**Assignment:**
Keeping every word and mark, copy all of the data.

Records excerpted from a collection
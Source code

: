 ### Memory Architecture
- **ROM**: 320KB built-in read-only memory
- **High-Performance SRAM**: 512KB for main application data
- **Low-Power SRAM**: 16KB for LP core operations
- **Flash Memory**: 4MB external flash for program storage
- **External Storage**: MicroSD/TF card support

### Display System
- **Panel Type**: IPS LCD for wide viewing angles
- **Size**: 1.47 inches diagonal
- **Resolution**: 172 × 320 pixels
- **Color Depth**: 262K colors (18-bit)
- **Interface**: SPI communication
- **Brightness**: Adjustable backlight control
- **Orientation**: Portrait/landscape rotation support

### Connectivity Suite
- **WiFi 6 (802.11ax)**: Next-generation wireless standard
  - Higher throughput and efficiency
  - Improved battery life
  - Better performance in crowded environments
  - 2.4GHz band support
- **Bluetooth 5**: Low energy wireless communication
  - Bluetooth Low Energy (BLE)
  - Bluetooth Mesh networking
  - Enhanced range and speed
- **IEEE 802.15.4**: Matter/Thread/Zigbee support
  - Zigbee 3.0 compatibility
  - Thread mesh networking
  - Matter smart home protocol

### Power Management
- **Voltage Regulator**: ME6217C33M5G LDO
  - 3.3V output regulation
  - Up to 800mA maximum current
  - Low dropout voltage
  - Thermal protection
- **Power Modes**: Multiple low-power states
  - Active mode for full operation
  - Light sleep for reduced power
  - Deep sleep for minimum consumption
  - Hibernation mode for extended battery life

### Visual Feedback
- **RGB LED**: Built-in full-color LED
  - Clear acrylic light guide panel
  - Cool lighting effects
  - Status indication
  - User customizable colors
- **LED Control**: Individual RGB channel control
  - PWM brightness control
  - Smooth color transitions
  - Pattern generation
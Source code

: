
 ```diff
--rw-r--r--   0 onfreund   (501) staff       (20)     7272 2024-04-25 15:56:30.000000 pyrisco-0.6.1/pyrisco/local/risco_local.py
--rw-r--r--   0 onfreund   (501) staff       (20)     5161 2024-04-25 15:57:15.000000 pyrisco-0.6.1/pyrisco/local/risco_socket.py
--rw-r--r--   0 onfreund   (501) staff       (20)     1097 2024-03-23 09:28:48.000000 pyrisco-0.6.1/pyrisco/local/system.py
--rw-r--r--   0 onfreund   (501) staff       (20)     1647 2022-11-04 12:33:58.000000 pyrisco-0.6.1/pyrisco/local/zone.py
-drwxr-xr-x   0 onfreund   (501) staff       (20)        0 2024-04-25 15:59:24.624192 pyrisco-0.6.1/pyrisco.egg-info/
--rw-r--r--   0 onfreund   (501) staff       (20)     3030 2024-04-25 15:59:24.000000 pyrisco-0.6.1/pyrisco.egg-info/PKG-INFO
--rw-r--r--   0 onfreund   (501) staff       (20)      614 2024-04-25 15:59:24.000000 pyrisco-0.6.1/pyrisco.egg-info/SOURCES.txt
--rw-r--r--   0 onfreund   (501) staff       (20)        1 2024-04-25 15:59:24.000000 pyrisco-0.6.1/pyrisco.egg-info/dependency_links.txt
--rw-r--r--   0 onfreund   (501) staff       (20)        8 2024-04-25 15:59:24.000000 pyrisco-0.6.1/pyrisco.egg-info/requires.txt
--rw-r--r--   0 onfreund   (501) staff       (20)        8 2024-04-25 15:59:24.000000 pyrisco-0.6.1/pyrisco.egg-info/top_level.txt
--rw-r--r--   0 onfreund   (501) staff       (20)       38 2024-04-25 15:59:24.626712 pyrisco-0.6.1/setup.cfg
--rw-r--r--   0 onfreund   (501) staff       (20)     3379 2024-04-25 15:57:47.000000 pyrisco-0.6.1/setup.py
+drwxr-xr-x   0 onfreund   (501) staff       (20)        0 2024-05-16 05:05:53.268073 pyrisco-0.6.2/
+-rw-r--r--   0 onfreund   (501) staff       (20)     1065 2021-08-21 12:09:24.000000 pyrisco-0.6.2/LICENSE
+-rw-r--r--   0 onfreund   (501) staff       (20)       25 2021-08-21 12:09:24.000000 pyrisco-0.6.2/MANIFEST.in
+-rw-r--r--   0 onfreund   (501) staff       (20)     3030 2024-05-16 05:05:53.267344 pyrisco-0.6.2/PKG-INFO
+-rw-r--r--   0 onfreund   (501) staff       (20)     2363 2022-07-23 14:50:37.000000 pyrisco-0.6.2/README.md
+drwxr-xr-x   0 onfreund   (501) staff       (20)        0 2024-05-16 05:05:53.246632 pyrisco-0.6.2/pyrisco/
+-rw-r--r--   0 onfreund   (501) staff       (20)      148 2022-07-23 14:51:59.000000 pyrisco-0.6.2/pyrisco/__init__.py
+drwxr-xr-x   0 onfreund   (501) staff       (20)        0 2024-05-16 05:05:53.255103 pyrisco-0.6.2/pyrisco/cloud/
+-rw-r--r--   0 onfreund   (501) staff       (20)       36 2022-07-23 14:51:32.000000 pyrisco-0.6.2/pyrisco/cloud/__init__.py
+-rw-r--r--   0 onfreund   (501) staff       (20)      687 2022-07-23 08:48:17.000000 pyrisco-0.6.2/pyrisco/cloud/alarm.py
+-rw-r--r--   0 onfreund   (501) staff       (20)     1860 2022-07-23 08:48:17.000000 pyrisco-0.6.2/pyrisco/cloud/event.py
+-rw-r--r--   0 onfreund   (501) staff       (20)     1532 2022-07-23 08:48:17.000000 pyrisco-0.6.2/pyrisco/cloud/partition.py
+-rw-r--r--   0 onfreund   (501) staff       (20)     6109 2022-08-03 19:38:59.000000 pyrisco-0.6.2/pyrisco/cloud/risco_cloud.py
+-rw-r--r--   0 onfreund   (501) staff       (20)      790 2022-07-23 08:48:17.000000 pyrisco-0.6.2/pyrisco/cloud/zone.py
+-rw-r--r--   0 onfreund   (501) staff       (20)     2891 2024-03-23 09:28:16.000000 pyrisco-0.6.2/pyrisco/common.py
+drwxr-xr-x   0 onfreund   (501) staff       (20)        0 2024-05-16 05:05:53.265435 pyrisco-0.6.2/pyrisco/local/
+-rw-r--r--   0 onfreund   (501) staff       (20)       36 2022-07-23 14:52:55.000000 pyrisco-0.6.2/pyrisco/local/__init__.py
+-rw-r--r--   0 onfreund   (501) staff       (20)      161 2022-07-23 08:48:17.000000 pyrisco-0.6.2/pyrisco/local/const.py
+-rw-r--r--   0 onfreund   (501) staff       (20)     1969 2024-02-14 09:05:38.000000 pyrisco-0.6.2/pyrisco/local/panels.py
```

**Response to the exercise:**
Source code

: ### Memory Architecture
- **ROM**: 320KB built-in read-only memory
- **High-Performance SRAM**: 512KB for main application data
- **Low-Power SRAM**: 16KB for LP core operations
- **Flash Memory**: 4MB external flash for program storage
- **External Storage**: MicroSD/TF card support

### Display System
- **Panel Type**: IPS LCD for wide viewing angles
- **Size**: 1.47 inches diagonal
- **Resolution**: 172 × 320 pixels
- **Color Depth**: 262K colors (18-bit)
- **Interface**: SPI communication
- **Brightness**: Adjustable backlight control
- **Orientation**: Portrait/landscape rotation support

### Connectivity Suite
- **WiFi 6 (802.11ax)**: Next-generation wireless standard
  - Higher throughput and efficiency
  - Improved battery life
  - Better performance in crowded environments
  - 2.4GHz band support
- **Bluetooth 5**: Low energy wireless communication
  - Bluetooth Low Energy (BLE)
  - Bluetooth Mesh networking
  - Enhanced range and speed
- **IEEE 802.15.4**: Matter/Thread/Zigbee support
  - Zigbee 3.0 compatibility
  - Thread mesh networking
  - Matter smart home protocol

### Power Management
- **Voltage Regulator**: ME6217C33M5G LDO
  - 3.3V output regulation
  - Up to 800mA maximum current
  - Low dropout voltage
  - Thermal protection
- **Power Modes**: Multiple low-power states
  - Active mode for full operation
  - Light sleep for reduced power
  - Deep sleep for minimum consumption
  - Hibernation mode for extended battery life

### Visual Feedback
- **RGB LED**: Built-in full-color LED
  - Clear acrylic light guide panel
  - Cool lighting effects
  - Status indication
  - User customizable colors
- **LED Control**: Individual RGB channel control
  - PWM brightness control
  - Smooth color transitions
  - Pattern generation
Source code

:
 ```diff
--rw-r--r--   0 onfreund   (501) staff       (20)     7272 2024-04-25 15:56:30.000000 pyrisco-0.6.1/pyrisco/local/risco_local.py
--rw-r--r--   0 onfreund   (501) staff       (20)     5161 2024-04-25 15:57:15.000000 pyrisco-0.6.1/pyrisco/local/risco_socket.py
--rw-r--r--   0 onfreund   (501) staff       (20)     1097 2024-03-23 09:28:48.000000 pyrisco-0.6.1/pyrisco/local/system.py
--rw-r--r--   0 onfreund   (501) staff       (20)     1647 2022-11-04 12:33:58.000000 pyrisco-0.6.1/pyrisco/local/zone.py
-drwxr-xr-x   0 onfreund   (501) staff       (20)        0 2024-04-25 15:59:24.624192 pyrisco-0.6.1/pyrisco.egg-info/
--rw-r--r--   0 onfreund   (501) staff       (20)     3030 2024-04-25 15:59:24.000000 pyrisco-0.6.1/pyrisco.egg-info/PKG-INFO
--rw-r--r--   0 onfreund   (501) staff       (20)      614 2024-04-25 15:59:24.000000 pyrisco-0.6.1/pyrisco.egg-info/SOURCES.txt
--rw-r--r--   0 onfreund   (501) staff       (20)        1 2024-04-25 15:59:24.000000 pyrisco-0.6.1/pyrisco.egg-info/dependency_links.txt
--rw-r--r--   0 onfreund   (501) staff       (20)        8 2024-04-25 15:59:24.000000 pyrisco-0.6.1/pyrisco.egg-info/requires.txt
--rw-r--r--   0 onfreund   (501) staff       (20)        8 2024-04-25 15:59:24.000000 pyrisco-0.6.1/pyrisco.egg-info/top_level.txt
--rw-r--r--   0 onfreund   (501) staff       (20)       38 2024-04-25 15:59:24.626712 pyrisco-0.6.1/setup.cfg
--rw-r--r--   0 onfreund   (501) staff       (20)     3379 2024-04-25 15:57:47.000000 pyrisco-0.6.1/setup.py
+drwxr-xr-x   0 onfreund   (501) staff       (20)        0 2024-05-16 05:05:53.268073 pyrisco-0.6.2/
+-rw-r--r--   0 onfreund   (501) staff       (20)     1065 2021-08-21 12:09:24.000000 pyrisco-0.6.2/LICENSE
+-rw-r--r--   0 onfreund   (501) staff       (20)       25 2021-08-21 12:09:24.000000 pyrisco-0.6.2/MANIFEST.in
+-rw-r--r--   0 onfreund   (501) staff       (20)     3030 2024-05-16 05:05:53.267344 pyrisco-0.6.2/PKG-INFO
+-rw-r--r--   0 onfreund   (501) staff       (20)     2363 2022-07-23 14:50:37.000000 pyrisco-0.6.2/README.md
+drwxr-xr-x   0 onfreund   (501) staff       (20)        0 2024-05-16 05:05:53.246632 pyrisco-0.6.2/pyrisco/
+-rw-r--r--   0 onfreund   (501) staff       (20)      148 2022-07-23 14:51:59.000000 pyrisco-0.6.2/pyrisco/__init__.py
+drwxr-xr-x   0 onfreund   (501) staff       (20)        0 2024-05-16 05:05:53.255103 pyrisco-0.6.2/pyrisco/cloud/
+-rw-r--r--   0 onfreund   (501) staff       (20)       36 2022-07-23 14:51:32.000000 pyrisco-0.6.2/pyrisco/cloud/__init__.py
+-rw-r--r--   0 onfreund   (501) staff       (20)      687 2022-07-23 08:48:17.000000 pyrisco-0.6.2/pyrisco/cloud/alarm.py
+-rw-r--r--   0 onfreund   (501) staff       (20)     1860 2022-07-23 08:48:17.000000 pyrisco-0.6.2/pyrisco/cloud/event.py
+-rw-r--r--   0 onfreund   (501) staff       (20)     1532 2022-07-23 08:48:17.000000 pyrisco-0.6.2/pyrisco/cloud/partition.py
+-rw-r--r--   0 onfreund   (501) staff       (20)     6109 2022-08-03 19:38:59.000000 pyrisco-0.6.2/pyrisco/cloud/risco_cloud.py
+-rw-r--r--   0 onfreund   (501) staff       (20)      790 2022-07-23 08:48:17.000000 pyrisco-0.6.2/pyrisco/cloud/zone.py
+-rw-r--r--   0 onfreund   (501) staff       (20)     2891 2024-03-23 09:28:16.000000 pyrisco-0.6.2/pyrisco/common.py
+drwxr-xr-x   0 onfreund   (501) staff       (20)        0 2024-05-16 05:05:53.265435 pyrisco-0.6.2/pyrisco/local/
+-rw-r--r--   0 onfreund   (501) staff       (20)       36 2022-07-23 14:52:55.000000 pyrisco-0.6.2/pyrisco/local/__init__.py
+-rw-r--r--   0 onfreund   (501) staff       (20)      161 2022-07-23 08:48:17.000000 pyrisco-0.6.2/pyrisco/local/const.py
+-rw-r--r--   0 onfreund   (501) staff       (20)     1969 2024-02-14 09:05:38.000000 pyrisco-0.6.2/pyrisco/local/panels.py
```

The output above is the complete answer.